* BRIEF *
Pictures stay out; everything else in the records gets transcribed exactly.

* RECORD SET *
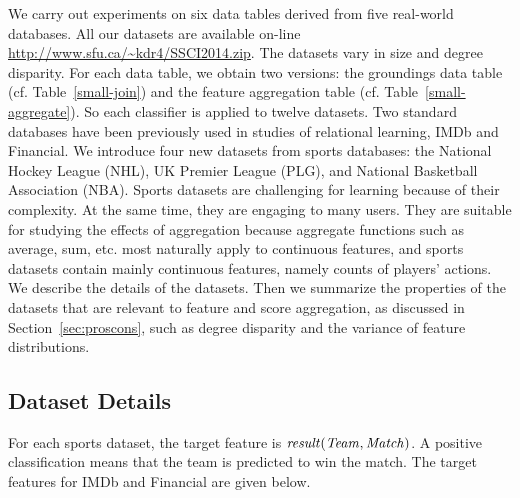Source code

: \documentclass[conference]{IEEEtran}
\begin{document}


We carry out experiments on six data tables derived from five real-world databases. All our datasets are available on-line \url{http://www.sfu.ca/~kdr4/SSCI2014.zip}. The datasets vary in size and degree disparity. For each data table, we obtain two versions: the groundings data table (cf. Table~\ref{small-join}) and the feature aggregation table (cf.
Table~\ref{small-aggregate}). So each classifier is applied to twelve datasets.
Two standard databases  have been previously used in studies of relational learning, IMDb and Financial. We introduce four new datasets from sports databases: the National Hockey League (NHL), UK Premier League (PLG), and National Basketball Association (NBA). Sports datasets are challenging for learning because of their complexity. At the same time, they are engaging to many users. They are suitable for studying the effects of aggregation because aggregate functions such as average, sum, etc. most naturally apply to continuous features, and sports datasets contain mainly continuous features, namely counts of players' actions. We describe the details of the datasets. Then we summarize the properties of the datasets that are relevant to feature and score aggregation, as discussed in Section~\ref{sec:proscons}, such as degree disparity and the variance of feature distributions.

\subsection{Dataset Details}

For each sports dataset, the target feature is $\it{result(Team,Match)}$. A positive classification means that the team is predicted to win the match. The target features for IMDb and Financial are given below.
\end{document}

* SOLVED PROBLEM *
Source code

: \documentclass[conference]{IEEEtran}
\begin{document}


We carry out experiments on six data tables derived from five real-world databases. All our datasets are available on-line \url{http://www.sfu.ca/~kdr4/SSCI2014.zip}. The datasets vary in size and degree disparity. For each data table, we obtain two versions: the groundings data table (cf. Table~\ref{small-join}) and the feature aggregation table (cf.
Table~\ref{small-aggregate}). So each classifier is applied to twelve datasets.
Two standard databases  have been previously used in studies of relational learning, IMDb and Financial. We introduce four new datasets from sports databases: the National Hockey League (NHL), UK Premier League (PLG), and National Basketball Association (NBA). Sports datasets are challenging for learning because of their complexity. At the same time, they are engaging to many users. They are suitable for studying the effects of aggregation because aggregate functions such as average, sum, etc. most naturally apply to continuous features, and sports datasets contain mainly continuous features, namely counts of players' actions. We describe the details of the datasets. Then we summarize the properties of the datasets that are relevant to feature and score aggregation, as discussed in Section~\ref{sec:proscons}, such as degree disparity and the variance of feature distributions.

\subsection{Dataset Details}

For each sports dataset, the target feature is $\it{result(Team,Match)}$. A positive classification means that the team is predicted to win the match. The target features for IMDb and Financial are given below.
\end{document}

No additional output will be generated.